[Task statement] Read the entries below and pull out each line with the string "Multimodal".

Dataset records Block Start

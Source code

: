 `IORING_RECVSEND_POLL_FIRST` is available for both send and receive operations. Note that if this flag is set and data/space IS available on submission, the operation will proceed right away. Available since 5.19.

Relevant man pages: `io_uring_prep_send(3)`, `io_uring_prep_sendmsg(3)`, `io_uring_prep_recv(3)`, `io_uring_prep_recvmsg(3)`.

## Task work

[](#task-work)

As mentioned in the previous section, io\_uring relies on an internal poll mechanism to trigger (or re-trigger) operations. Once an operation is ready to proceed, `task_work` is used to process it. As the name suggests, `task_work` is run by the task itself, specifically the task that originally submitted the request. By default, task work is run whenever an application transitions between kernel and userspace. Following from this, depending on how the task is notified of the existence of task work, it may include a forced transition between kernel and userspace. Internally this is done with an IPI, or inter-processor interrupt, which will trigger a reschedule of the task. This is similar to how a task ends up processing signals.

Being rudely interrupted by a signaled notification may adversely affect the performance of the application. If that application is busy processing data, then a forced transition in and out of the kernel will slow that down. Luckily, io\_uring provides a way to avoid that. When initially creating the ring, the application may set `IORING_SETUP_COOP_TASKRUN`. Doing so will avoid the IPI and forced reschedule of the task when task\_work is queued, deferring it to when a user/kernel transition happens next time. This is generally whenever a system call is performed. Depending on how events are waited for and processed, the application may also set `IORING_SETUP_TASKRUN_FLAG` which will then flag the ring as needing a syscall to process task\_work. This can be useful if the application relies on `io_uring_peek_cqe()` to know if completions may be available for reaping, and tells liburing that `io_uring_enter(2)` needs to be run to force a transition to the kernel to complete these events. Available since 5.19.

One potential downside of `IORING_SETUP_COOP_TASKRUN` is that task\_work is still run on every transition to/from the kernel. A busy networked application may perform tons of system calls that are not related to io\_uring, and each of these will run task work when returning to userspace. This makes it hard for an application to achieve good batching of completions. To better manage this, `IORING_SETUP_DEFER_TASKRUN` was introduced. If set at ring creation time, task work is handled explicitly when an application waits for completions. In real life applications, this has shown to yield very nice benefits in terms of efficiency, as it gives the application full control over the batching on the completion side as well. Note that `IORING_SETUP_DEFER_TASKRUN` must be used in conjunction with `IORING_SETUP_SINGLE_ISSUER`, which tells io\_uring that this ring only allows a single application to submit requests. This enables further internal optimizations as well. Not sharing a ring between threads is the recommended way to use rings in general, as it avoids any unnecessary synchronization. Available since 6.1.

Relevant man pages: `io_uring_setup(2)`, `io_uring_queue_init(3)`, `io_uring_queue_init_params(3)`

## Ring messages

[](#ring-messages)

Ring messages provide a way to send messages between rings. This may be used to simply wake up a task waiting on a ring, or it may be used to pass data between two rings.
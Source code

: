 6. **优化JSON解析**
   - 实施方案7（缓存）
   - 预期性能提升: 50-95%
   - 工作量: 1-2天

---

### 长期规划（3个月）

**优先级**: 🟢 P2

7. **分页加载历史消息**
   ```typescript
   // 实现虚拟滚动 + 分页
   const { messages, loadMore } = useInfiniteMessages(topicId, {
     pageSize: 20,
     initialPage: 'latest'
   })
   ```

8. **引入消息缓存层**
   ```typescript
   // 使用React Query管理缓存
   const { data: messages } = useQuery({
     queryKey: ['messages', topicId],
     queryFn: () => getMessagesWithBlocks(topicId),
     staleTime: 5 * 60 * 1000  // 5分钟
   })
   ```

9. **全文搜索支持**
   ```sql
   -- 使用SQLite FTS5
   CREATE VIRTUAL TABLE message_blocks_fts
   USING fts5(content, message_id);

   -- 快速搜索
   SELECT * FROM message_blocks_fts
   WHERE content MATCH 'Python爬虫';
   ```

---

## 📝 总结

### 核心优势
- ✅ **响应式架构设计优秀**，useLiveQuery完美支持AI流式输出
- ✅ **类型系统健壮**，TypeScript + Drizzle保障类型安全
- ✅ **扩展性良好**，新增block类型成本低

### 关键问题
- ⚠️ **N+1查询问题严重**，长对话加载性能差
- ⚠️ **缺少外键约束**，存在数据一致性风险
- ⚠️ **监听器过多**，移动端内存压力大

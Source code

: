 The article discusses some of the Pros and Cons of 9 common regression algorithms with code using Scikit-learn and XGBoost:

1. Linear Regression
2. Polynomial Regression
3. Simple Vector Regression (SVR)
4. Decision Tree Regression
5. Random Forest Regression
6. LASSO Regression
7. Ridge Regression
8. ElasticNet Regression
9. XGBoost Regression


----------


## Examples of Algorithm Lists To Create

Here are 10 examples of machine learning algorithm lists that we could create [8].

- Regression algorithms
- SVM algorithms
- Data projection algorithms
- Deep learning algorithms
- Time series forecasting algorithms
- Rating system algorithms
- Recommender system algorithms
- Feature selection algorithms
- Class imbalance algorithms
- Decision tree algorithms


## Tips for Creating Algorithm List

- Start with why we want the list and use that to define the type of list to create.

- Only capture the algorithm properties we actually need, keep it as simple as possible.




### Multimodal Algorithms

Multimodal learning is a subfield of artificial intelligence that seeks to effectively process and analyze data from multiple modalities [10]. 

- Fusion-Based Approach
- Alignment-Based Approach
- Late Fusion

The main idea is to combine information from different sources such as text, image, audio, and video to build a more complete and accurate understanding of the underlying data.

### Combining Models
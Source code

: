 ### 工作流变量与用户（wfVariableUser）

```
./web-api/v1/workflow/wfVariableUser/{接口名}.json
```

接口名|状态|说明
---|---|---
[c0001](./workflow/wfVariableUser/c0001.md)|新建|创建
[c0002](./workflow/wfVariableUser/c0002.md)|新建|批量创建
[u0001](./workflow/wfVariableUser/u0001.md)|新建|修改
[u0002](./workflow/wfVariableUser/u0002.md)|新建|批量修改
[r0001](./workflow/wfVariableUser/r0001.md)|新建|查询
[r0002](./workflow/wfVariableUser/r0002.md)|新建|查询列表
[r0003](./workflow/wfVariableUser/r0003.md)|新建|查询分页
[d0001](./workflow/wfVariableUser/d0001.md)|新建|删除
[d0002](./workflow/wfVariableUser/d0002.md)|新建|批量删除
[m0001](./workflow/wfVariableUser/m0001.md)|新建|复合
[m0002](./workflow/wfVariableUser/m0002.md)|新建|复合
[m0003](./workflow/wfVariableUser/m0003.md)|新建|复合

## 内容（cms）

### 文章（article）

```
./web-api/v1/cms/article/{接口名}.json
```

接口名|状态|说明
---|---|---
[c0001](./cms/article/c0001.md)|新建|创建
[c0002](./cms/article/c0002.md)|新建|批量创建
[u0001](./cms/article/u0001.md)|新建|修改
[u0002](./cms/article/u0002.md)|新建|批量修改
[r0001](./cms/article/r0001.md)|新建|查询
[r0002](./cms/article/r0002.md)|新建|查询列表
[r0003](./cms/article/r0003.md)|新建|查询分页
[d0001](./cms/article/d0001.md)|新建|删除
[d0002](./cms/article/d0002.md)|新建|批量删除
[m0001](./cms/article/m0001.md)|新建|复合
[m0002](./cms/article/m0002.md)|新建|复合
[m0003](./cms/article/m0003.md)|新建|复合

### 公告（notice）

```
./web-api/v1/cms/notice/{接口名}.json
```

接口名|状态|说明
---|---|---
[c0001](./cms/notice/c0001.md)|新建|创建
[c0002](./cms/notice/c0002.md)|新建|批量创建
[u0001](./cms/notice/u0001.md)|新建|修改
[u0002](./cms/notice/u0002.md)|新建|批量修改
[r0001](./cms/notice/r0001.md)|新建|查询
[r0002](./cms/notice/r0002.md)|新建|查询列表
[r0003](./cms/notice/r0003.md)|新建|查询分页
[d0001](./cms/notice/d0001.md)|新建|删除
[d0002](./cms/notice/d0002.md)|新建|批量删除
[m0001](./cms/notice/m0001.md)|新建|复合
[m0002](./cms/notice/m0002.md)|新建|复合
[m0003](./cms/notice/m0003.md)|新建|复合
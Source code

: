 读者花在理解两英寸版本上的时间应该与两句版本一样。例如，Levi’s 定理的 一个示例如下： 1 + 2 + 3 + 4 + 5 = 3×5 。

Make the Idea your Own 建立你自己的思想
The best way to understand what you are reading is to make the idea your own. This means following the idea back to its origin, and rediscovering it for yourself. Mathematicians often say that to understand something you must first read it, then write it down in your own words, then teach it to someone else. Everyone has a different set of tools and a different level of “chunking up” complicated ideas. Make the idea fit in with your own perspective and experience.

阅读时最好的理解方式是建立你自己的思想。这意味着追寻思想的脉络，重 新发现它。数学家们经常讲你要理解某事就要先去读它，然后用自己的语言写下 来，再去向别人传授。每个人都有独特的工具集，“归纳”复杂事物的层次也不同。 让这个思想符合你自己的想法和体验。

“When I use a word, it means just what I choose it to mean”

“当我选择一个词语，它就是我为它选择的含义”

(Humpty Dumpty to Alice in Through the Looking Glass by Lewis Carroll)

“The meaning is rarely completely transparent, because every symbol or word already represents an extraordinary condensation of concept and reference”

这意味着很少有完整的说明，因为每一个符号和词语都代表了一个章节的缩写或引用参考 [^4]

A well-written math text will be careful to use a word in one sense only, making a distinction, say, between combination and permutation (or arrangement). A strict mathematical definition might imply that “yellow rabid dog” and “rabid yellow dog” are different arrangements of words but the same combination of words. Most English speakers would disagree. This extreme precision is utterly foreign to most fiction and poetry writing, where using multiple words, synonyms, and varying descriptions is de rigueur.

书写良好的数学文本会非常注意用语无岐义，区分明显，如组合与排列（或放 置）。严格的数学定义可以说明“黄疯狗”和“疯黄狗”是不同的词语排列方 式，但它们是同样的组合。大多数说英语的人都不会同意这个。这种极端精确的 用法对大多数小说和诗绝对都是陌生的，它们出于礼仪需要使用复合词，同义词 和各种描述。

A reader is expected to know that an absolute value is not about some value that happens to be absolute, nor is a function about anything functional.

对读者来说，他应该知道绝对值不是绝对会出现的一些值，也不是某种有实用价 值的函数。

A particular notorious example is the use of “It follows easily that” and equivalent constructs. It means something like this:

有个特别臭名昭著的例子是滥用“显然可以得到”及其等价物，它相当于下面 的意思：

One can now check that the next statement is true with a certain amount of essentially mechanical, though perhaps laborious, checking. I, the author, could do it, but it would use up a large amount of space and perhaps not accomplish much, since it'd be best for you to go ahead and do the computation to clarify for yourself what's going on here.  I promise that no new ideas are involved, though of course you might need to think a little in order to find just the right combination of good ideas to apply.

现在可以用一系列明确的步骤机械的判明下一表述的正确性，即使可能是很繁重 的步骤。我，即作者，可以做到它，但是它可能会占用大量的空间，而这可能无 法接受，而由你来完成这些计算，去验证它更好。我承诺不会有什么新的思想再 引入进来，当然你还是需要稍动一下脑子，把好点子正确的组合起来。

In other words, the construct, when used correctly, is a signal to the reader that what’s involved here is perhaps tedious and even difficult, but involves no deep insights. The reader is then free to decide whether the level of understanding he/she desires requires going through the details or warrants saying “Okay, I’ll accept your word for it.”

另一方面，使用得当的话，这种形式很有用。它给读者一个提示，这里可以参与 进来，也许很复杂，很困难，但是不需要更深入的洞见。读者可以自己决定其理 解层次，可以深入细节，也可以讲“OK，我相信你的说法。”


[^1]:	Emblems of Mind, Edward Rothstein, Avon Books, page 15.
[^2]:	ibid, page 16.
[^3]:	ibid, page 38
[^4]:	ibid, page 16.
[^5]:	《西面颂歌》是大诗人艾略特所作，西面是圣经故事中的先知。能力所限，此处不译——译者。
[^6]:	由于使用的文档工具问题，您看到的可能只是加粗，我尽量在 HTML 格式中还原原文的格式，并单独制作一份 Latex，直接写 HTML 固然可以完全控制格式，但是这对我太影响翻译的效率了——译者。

Dataset records Block End

[Answer space]
### Multimodal Algorithms
Multimodal learning is a subfield of artificial intelligence that seeks to effectively process and analyze data from multiple modalities [10]. 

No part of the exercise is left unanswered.